Oh so long, oh so long
I've been searching for a way.
I've been looking for, oh so long.
I've been trying to find some peace for my mind,
But there is nothing I can do.

Oh so long, oh so long
I've been feasting on innocent prey.
I've been defiled for, oh so long.
The blood has stained & I can’t explain
Why there is nothing I can do.

There’s nothing I can do
When this feeling comes over me.
As if I have no will,
There's something controlling me.
If I could end it all I would.
I would stop the madness if I could,
But the hunger is still there,
Needing to be fulfilled.

Oh so long, oh so long
I've been living my life this way.
Its gone on now, for oh so long.
I've had no control and I've destroyed my soul,
And there is nothing I can do.
Have you been spying on me?
A close friend of my son's , may have read this one somewhere else. For yesterday my son found out that she has intentionally overdosed, and with no one around she became successful in her attempt to end her life.

I hate to watch my son struggle with his emotions, but have no easy answers for him. It is such a shame that one so young can become so despondent, yet it happens all too often. She has tried this before, which makes me wonder where her support had gone.

I don't have a fear of dying, yet when I think of my own passing I come close to tears for those I will leave behind. It is the remaining ones who suffer the most, and I'm not so sure someone who decides to take their own life ever realize, how much they will be missed.
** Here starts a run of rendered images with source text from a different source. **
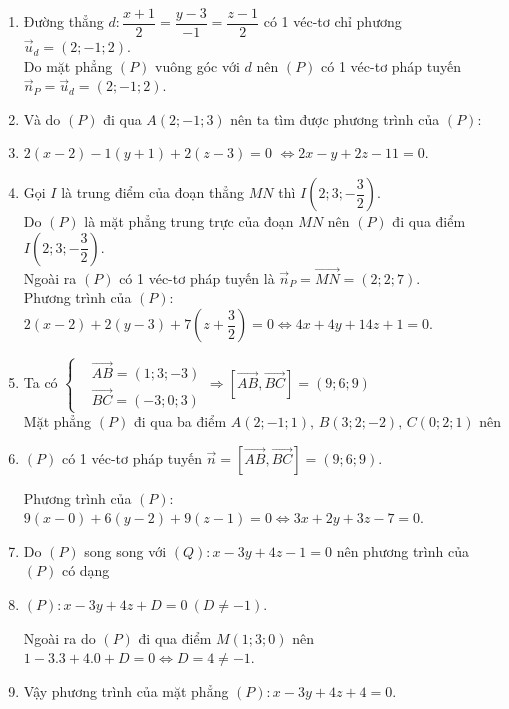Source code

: \begin{vd}
{		\begin{enumerate}
			\item Đường thẳng $d\colon \dfrac{x+1}{2}=\dfrac{y-3}{-1}=\dfrac{z-1}{2}$ có 1 véc-tơ chỉ phương $\overrightarrow{u}_d=(2;-1;2)$.\\
			Do mặt phẳng $(P)$ vuông góc với $d$ nên $(P)$ có 1 véc-tơ pháp tuyến $\overrightarrow{n}_P=\overrightarrow{u}_d=(2;-1;2)$.\vspace{-0.1cm}
			\item[] Và do $(P)$ đi qua $A(2;-1;3)$ nên ta tìm được phương trình của $(P)$:
			\item[] \centerline{$2(x-2)-1(y+1)+2(z-3)=0$
				$ \Leftrightarrow 2x-y+2z-11=0$.}\vspace{-0.8cm}
			\item Gọi $I$ là trung điểm của đoạn thẳng $MN$ thì $I\left(2;3;-\dfrac{3}{2}\right)$.\\ 
			Do $(P)$ là mặt phẳng trung trực của đoạn $MN$ nên $(P)$ đi qua
			điểm $I\left(2;3;-\dfrac{3}{2}\right)$.\\
			Ngoài ra $(P)$ có 1 véc-tơ pháp tuyến là $\overrightarrow{n}_P=\overrightarrow{MN}=(2;2;7)$.\\
			Phương trình của $(P)$: $2(x-2)+2(y-3)+7\left(z+\dfrac{3}{2}\right)=0 \Leftrightarrow 4x+4y+14z+1=0$.\vspace{-0.4cm}
			\item Ta có $\left\{\begin{aligned}
			&\overrightarrow{AB}=(1;3;-3) \\
			&\overrightarrow{BC}=(-3;0;3)
			\end{aligned}\right. \Rightarrow \left[\overrightarrow{AB},\overrightarrow{BC}\right]=(9;6;9)$\\
			Mặt phẳng $(P)$ đi qua ba điểm $A(2;-1;1),\,B(3;2;-2),\,C(0;2;1)$
			nên 
			\item[] \centerline{$(P)$ có 1 véc-tơ pháp tuyến $\overrightarrow{n}=\left[\overrightarrow{AB},\overrightarrow{BC}\right]=(9;6;9)$.}
			Phương trình của $(P)$: $9(x-0)+6(y-2)+9(z-1)=0 \Leftrightarrow 3x+2y+3z-7=0$.
			\item Do $(P)$ song song với $(Q)\colon x-3y+4z-1=0$ nên phương trình của $(P)$ có dạng
			\item[] \centerline{$(P)\colon x-3y+4z+D=0~(D\ne -1)$.}
			Ngoài ra do $(P)$ đi qua điểm $M(1;3;0)$ nên
			$1-3.3+4.0+D=0 \Leftrightarrow D=4\ne -1$.\vspace{-0.1cm}
			\item[] Vậy phương trình của mặt phẳng $(P)\colon x-3y+4z+4=0$. \vspace{-0.05cm}

\end{enumerate}}
\end{vd}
I feel helpless to aid my son, and it shakes me to the core to think what he must be feeling. I have told him to use his pain to find a way to better his life, and by doing so to find happiness. To honor her memory by becoming someone that she could have been proud to know. I hugged him and told him I love him.

The look of distance was in his eyes, and my words felt like a hollow echo of wasted breath. I knew of nothing else to say, and feel that besides being here to listen there is nothing I can do.

I am not accustomed to being helpless.
It amazes me how poems, lyrics, etc can be interpreted in different ways by different people.. I could see this particular piece doing that.

I wrote this from what I felt could be the perspective of a very infamous serial killer. I was not able to believe that there was no humanity within the person.

JD stands for Jeffrey Dahmer.
JD has started eating people. Oh, great.
Started putting some music together for this last night.

May need some changes to the lyrics to accomodate the timing of the music.